Pegged for ages 4-8.

Share your favorite books about waiting.

Grim Tales from the Brothers Grimm

When I was a little girl, I had lots of fears. They were vague and muddled, like a menacing cloud hanging over me: fear of the intimidating kids at school, fear of being chastised by my parents or a teacher. Then there was the fear of bombs. I didn’t even know exactly what an attack would look like, feel like, whether everything around me would fall to pieces, whether I would fall to pieces. But I thought about it every time we had an air raid drill and had to stand at our lockers with our hands over our heads. I wondered how assuming this position was supposed to protect us from anything at all.

Perhaps these fears are why I loved, loved, loved fairy tales. Each tale centered around an innocent person or persons who were given a seemingly undoable task in order to save themselves (and sometimes others) from something terrible. And you know what? Our heroes/heroines always figured out a way to save the day. And as I felt myself right alongside them, making decisions about how to solve the evils of the world, I loved, loved, loved that feeling.

So today I recommend – pick up a copy of Grimms Fairy Tales. Share them with your kids. Or sneak a late-night read for yourself. I won’t tell. ☺

You’re never too old!


As the NBA finals get underway, I am digging out my copy of my favorite basketball book!

The Crossover by Kwame Alexander

This book is a perfect mix of basketball and just plain life. Twin boys are stars of their middle school basketball team, mentored by their father, a former professional basketball player. When one of the boys falls for his first girlfriend, spending more time with her and less time with his brother, the relationship between the twins becomes strained as the other twin struggles to find his place in the new configuration of relationships.

The plot kept me interested from beginning to end. But it is the writing that is one-of-a-kind. The author had me hooked from the very beginning all the way through. Written like a long poem, the word choices are delicious. And the rhythms add a musical quality that intensified my experience of the narrative. Listen to this: “My shot is FLOWING, Flying, fLuTtErInG OHHHHHHHH, the chains are JINGALING ringaling and SWINGALING Swish.”

I am not the only one who loves this book. The Crossover won top honors: the Newbery Award and the Coretta Scott King Award. A great read.

Pegged for grades 6-12.

In Memoriam

Memorial Day can be loads of fun with barbecues and parties and celebrating the return of summer (plus an extra day off from work or school!) It is also an opportunity to reflect on the men and women who have sacrificed their lives for us. Here’s a great book to read and discuss with your young child.

The Wall by Eve Bunting

A quiet book that conveys the mood invoked by the Vietnam Memorial in Washington D.C. A little boy and his dad visit the Wall to honor his grandfather who died in Vietnam. As they search for the grandfather’s name, the little boy observes the color and texture of the Wall. He reflects on the various objects that have been left at the Wall by other visitors. And he asks questions, good questions, about the conundrum of how we, the living, should think about the soldier’s act of giving up his or her life for our country.
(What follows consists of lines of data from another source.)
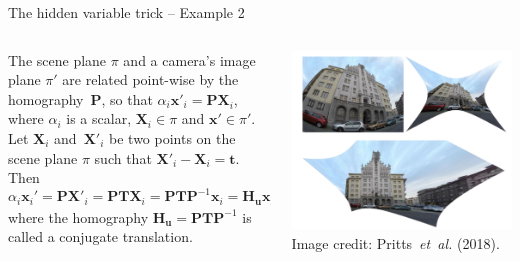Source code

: \documentclass[aspectratio=169]{beamer}
\makeatletter
\newcommand{\etal}{\emph{et~al.}}
\newcommand{\mat}[1]{\bm{#1}}
\DeclareRobustCommand\etal{\emph{et~al}\@ifnextchar.{}{.\@}}
\makeatother
\begin{document}
\def\hiddenvariableTwoeHeight{\vspace{4mm}}
\begin{frame}[t]{The hidden variable trick -- Example 2}
\begin{columns}
    \begin{column}{0.5\textwidth}
        \begin{minipage}[t][\textheight][t]{\textwidth}
        \hiddenvariableTwoeHeight
        The scene plane $\pi$ and a camera's image plane $\pi'$ are related point-wise by the
        homography~$\mat{P}$, so that $\alpha_i\mat{x}'_i=\mat{PX}_i$, where $\alpha_i$ is a scalar,
        $\mat{X}_i\in\pi$ and $\mat{x}'\in\pi'$. Let $\mat{X}_i$ and~$\mat{X}'_i$ be two points on the
        scene plane $\pi$ such that $\mat{X}'_i -\mat{X}_i=\mat{t}$. Then
        \begin{equation*}
            \alpha_i\mat{x}_i' = \mat{PX}'_i = \mat{PTX}_i = \mat{PTP}^{-1}\mat{x}_i=\mat{H_ux}_i,
        \end{equation*}
        where the homography $\mat{H_u}=\mat{PTP}^{-1}$ is called a conjugate translation.
        \end{minipage}
    \end{column}%
    \begin{column}{0.5\textwidth}
        \centering
        \includegraphics[width=\linewidth]{images/conjugate_trans.png}
        {\scriptsize Image credit: Pritts~\etal{} (2018).}
    \end{column}
\end{columns}
\end{frame}
\end{document}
A good conversation-starter for you and your child this Memorial Day weekend.

Pegged for ages 4-7.

Ordinary Courage

So you want to talk to your kid about courage? Or maybe your kid comes to you and asks what courage means. Either way, here’s a book that is rich with food for thought and conversation.

Courage by Bernard Waber

This is not a storybook. It’s a book that explores many different ways to have courage – from the tall to the small. Like when it’s your turn to check on the night noises in the house, or to make sure nobody picks on your little brother, or when you’re trying to get up the spunk to sign your real name on a valentine to your secret crush. Courage is not just for famous heroes. It’s for ordinary people. It’s for you and me.

Pegged for ages 4-8.


Earth Day 2017 has come and gone. Trees and grass are greening up. The soil is coming to life after spending the last few months in a frozen state. Before we know it, we’ll be seeing what I call summer critters. Here’s a book to get your little ones excited!

The Worm by Elise Gravel

Ladies and gentlemen I present to you “The Worm.” “Enchante” says the worm. And so begins this appealing book that answers all your questions about worms. With warmth and humor. What kinds of worms are there? What body parts does a worm have? Where do worms live? (Eek! Some live inside people!)
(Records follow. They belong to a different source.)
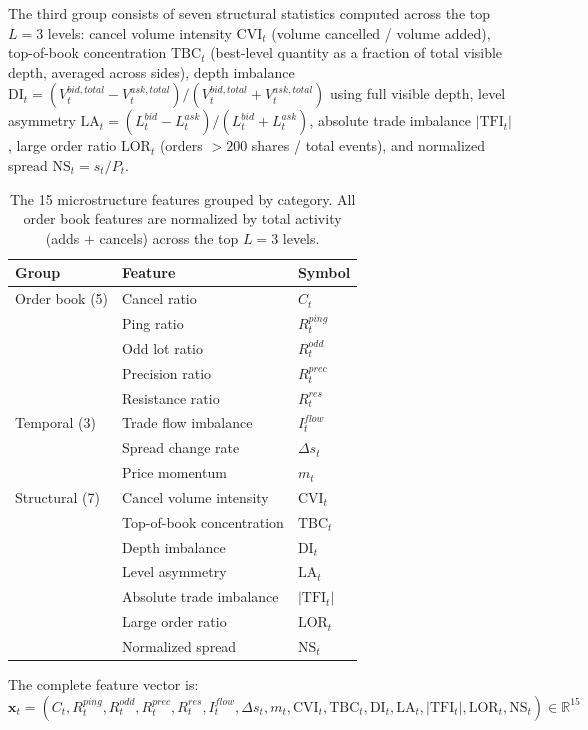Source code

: \documentclass[11pt]{article}
\theoremstyle{definition}
\begin{document}
The third group consists of seven structural statistics computed across the top $L = 3$ levels: cancel volume intensity $\text{CVI}_t$ (volume cancelled / volume added), top-of-book concentration $\text{TBC}_t$ (best-level quantity as a fraction of total visible depth, averaged across sides), depth imbalance $\text{DI}_t = (V_t^{bid,total} - V_t^{ask,total}) / (V_t^{bid,total} + V_t^{ask,total})$ using full visible depth, level asymmetry $\text{LA}_t = (L_t^{bid} - L_t^{ask}) / (L_t^{bid} + L_t^{ask})$, absolute trade imbalance $|\text{TFI}_t|$, large order ratio $\text{LOR}_t$ (orders $> 200$ shares / total events), and normalized spread $\text{NS}_t = s_t / P_t$.

\begin{table}[H]
\centering
\small
\begin{tabular}{lll}
\toprule
\textbf{Group} & \textbf{Feature} & \textbf{Symbol} \\
\midrule
Order book (5) & Cancel ratio & $C_t$ \\
 & Ping ratio & $R_t^{ping}$ \\
 & Odd lot ratio & $R_t^{odd}$ \\
 & Precision ratio & $R_t^{prec}$ \\
 & Resistance ratio & $R_t^{res}$ \\
\midrule
Temporal (3) & Trade flow imbalance & $I_t^{flow}$ \\
 & Spread change rate & $\Delta s_t$ \\
 & Price momentum & $m_t$ \\
\midrule
Structural (7) & Cancel volume intensity & $\text{CVI}_t$ \\
 & Top-of-book concentration & $\text{TBC}_t$ \\
 & Depth imbalance & $\text{DI}_t$ \\
 & Level asymmetry & $\text{LA}_t$ \\
 & Absolute trade imbalance & $|\text{TFI}_t|$ \\
 & Large order ratio & $\text{LOR}_t$ \\
 & Normalized spread & $\text{NS}_t$ \\
\bottomrule
\end{tabular}
\caption{The 15 microstructure features grouped by category. All order book features are normalized by total activity (adds $+$ cancels) across the top $L = 3$ levels.}
\label{tab:features}
\end{table}

The complete feature vector is:
\begin{equation}
\mathbf{x}_t = (C_t, R_t^{ping}, R_t^{odd}, R_t^{prec}, R_t^{res}, I_t^{flow}, \Delta s_t, m_t, \text{CVI}_t, \text{TBC}_t, \text{DI}_t, \text{LA}_t, |\text{TFI}_t|, \text{LOR}_t, \text{NS}_t) \in \mathbb{R}^{15}
\end{equation}
\end{document}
Have some fun learning the facts….then get out there and meet yourself a worm. Enchante!

Pegged for ages 6-9.

Need Some Alone Time?!

Ever need some alone time? You know, you love your family, your friends, your co-workers and schoolmates, your kids… BUT! If you have to hear one more bit of chatter or listen to one more giggle, or “Mama pleeeeez” you think you might explode?! Here’s a book for you (and you can share it with your kids…they’ll recognize the situation immediately!)

Leave Me Alone! by Vera Brosgol

Grandma wants to knit. She has sweaters to make! But her many grandchildren are running around, getting into the yarn, raising a ruckus. Grandma’s had enough. She packs up and heads for the hills. But she’s not alone there either – a pack of bears is very interested in her knitting. So she climbs higher. Still not alone she climbs to the moon and then through a wormhole. Alone at last!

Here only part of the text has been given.